Ayotzinapa, emblema del ordenamiento social del siglo XXI

Ayotzinapa es el emblema de las guerras del siglo XXI y de las nuevas formas de disciplinamiento social que vienen acompañando los procesos de saqueo y desposesión en todo el planeta.

Ana Esther Ceceña / ALAI

A Julio César Mondragón
In memoriam

Ayotzinapa es hoy un emblema, por cierto ominoso, de las atrocidades a las que da lugar el capitalismo contemporáneo.  Ayotzinapa es cualquier parte del mundo donde se levante una voz disidente, una exigencia, un signo de rebeldía ante la devastadora desposesión y arrasamiento en los que se sustenta la acumulación de capital y las redes del poder que lo sostienen.

Ayotzinapa es resultado de un conjunto de procesos entrecruzados que, con mayor o menor densidad y visibilidad, son consustanciales al capitalismo del siglo XXI y que, en esa medida, no se circunscriben a México sino que se van extendiendo subrepticia o escandalosamente en todo el globo.

El capitalismo del siglo XXI

Cada vez es más claro que el capitalismo de nuestros tiempos funciona en un doble carril. Por un lado tenemos la sociedad formalmente reconocida, con su economía, sus modos de organización y confrontación y su moralidad; y por el otro crece aceleradamente una sociedad paralela, con una economía calificada genéricamente de ilegal, y con una moralidad, modos de organización y mecanismos de disciplinamiento muy diferentes.

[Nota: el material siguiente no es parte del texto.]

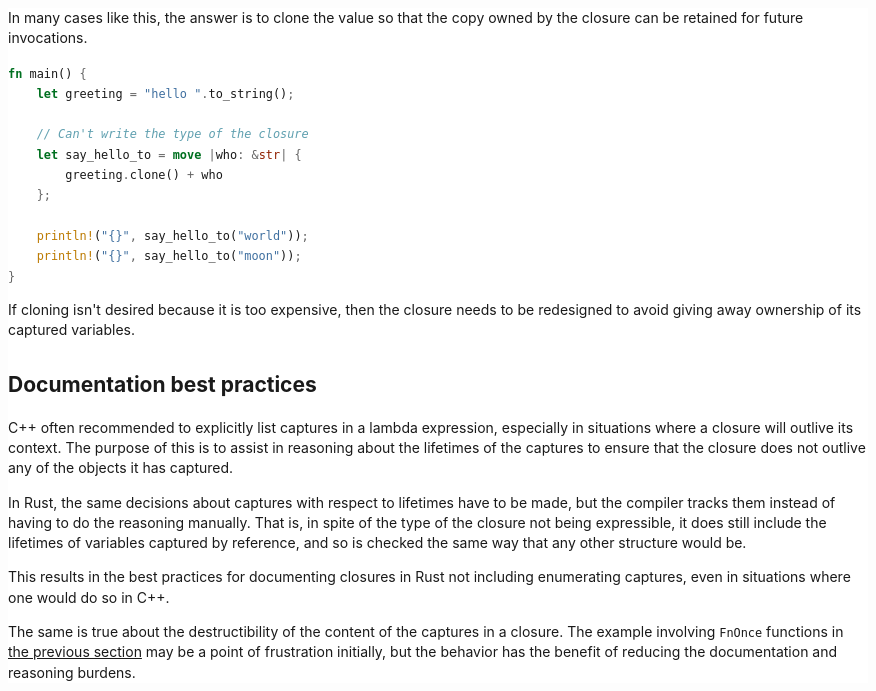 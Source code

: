 In many cases like this, the answer is to clone the value so that the copy owned
by the closure can be retained for future invocations.

```rust
fn main() {
    let greeting = "hello ".to_string();

    // Can't write the type of the closure
    let say_hello_to = move |who: &str| {
        greeting.clone() + who
    };

    println!("{}", say_hello_to("world"));
    println!("{}", say_hello_to("moon"));
}
```

If cloning isn't desired because it is too expensive, then the closure needs to
be redesigned to avoid giving away ownership of its captured variables.

## Documentation best practices

C++ often recommended to explicitly list captures in a lambda expression,
especially in situations where a closure will outlive its context. The purpose
of this is to assist in reasoning about the lifetimes of the captures to ensure
that the closure does not outlive any of the objects it has captured.

In Rust, the same decisions about captures with respect to lifetimes have to be
made, but the compiler tracks them instead of having to do the reasoning
manually. That is, in spite of the type of the closure not being expressible, it
does still include the lifetimes of variables captured by reference, and so is
checked the same way that any other structure would be.

This results in the best practices for documenting closures in Rust not
including enumerating captures, even in situations where one would do so in C++.

The same is true about the destructibility of the content of the captures in a
closure. The example involving `FnOnce` functions in [the previous
section](#closures-ownership-and-fnonce) may be a point of frustration
initially, but the behavior has the benefit of reducing the documentation and reasoning
burdens.

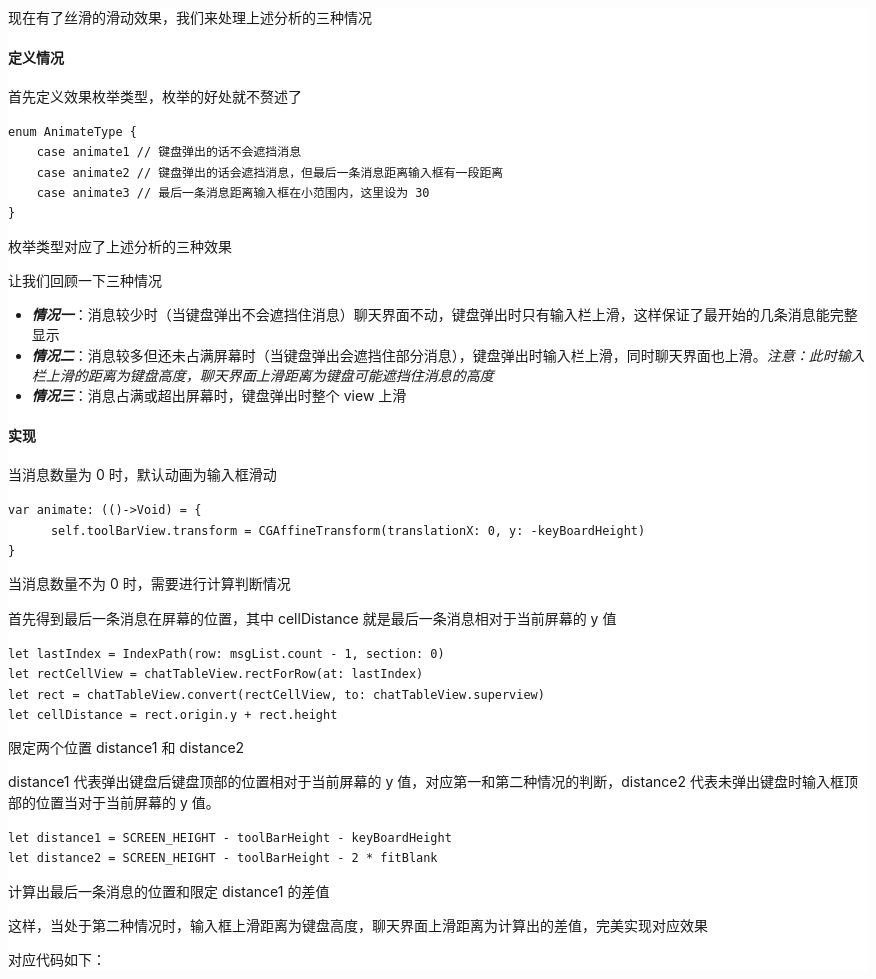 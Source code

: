 现在有了丝滑的滑动效果，我们来处理上述分析的三种情况

#### 定义情况

首先定义效果枚举类型，枚举的好处就不赘述了

```
enum AnimateType {
    case animate1 // 键盘弹出的话不会遮挡消息
    case animate2 // 键盘弹出的话会遮挡消息，但最后一条消息距离输入框有一段距离
    case animate3 // 最后一条消息距离输入框在小范围内，这里设为 30
}

```
枚举类型对应了上述分析的三种效果

让我们回顾一下三种情况

* ***情况一***：消息较少时（当键盘弹出不会遮挡住消息）聊天界面不动，键盘弹出时只有输入栏上滑，这样保证了最开始的几条消息能完整显示
* ***情况二***：消息较多但还未占满屏幕时（当键盘弹出会遮挡住部分消息），键盘弹出时输入栏上滑，同时聊天界面也上滑。*注意：此时输入栏上滑的距离为键盘高度，聊天界面上滑距离为键盘可能遮挡住消息的高度*
* ***情况三***：消息占满或超出屏幕时，键盘弹出时整个 view 上滑


#### 实现

当消息数量为 0 时，默认动画为输入框滑动

```
var animate: (()->Void) = {
      self.toolBarView.transform = CGAffineTransform(translationX: 0, y: -keyBoardHeight)
}
```

当消息数量不为 0 时，需要进行计算判断情况

首先得到最后一条消息在屏幕的位置，其中 cellDistance 就是最后一条消息相对于当前屏幕的 y 值

```
let lastIndex = IndexPath(row: msgList.count - 1, section: 0)
let rectCellView = chatTableView.rectForRow(at: lastIndex)
let rect = chatTableView.convert(rectCellView, to: chatTableView.superview)
let cellDistance = rect.origin.y + rect.height
```

限定两个位置 distance1 和 distance2

distance1 代表弹出键盘后键盘顶部的位置相对于当前屏幕的 y 值，对应第一和第二种情况的判断，distance2 代表未弹出键盘时输入框顶部的位置当对于当前屏幕的 y 值。

```
let distance1 = SCREEN_HEIGHT - toolBarHeight - keyBoardHeight
let distance2 = SCREEN_HEIGHT - toolBarHeight - 2 * fitBlank
```

计算出最后一条消息的位置和限定 distance1 的差值

这样，当处于第二种情况时，输入框上滑距离为键盘高度，聊天界面上滑距离为计算出的差值，完美实现对应效果

对应代码如下：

Hay lugares del mundo, como México, donde las crisis del neoliberalismo, además de provocar cambios sustanciales en su ubicación en la división internacional del trabajo, en la definición de sus actividades productivas y en los modos de uso de su territorio, generaron una fractura social que se ha profundizado con el tiempo.  Una de las cuestiones centrales es que los jóvenes perdieron espacio y perspectiva.  Se estaba gestando una sociedad con poco margen de absorción, y en la que desaparecían las posibilidades de empleo o incorporación y se cancelaban los horizontes.  No había cabida para muchos de los antiguos trabajadores, y mucho menos para los recién llegados al escenario.  La generación X la llamaron algunos, la que no sabe para dónde va porque no tiene para dónde ir.  La nueva fase de concentración capitalista cerraba los espacios al mismo tiempo que extendía su ámbito.  Se apropiaba las tierras, las actividades domésticas incluso, y hasta el entretenimiento, pero expulsaba de sus bondades a oleadas crecientes de población: precarizándolas o convirtiéndolas en parias.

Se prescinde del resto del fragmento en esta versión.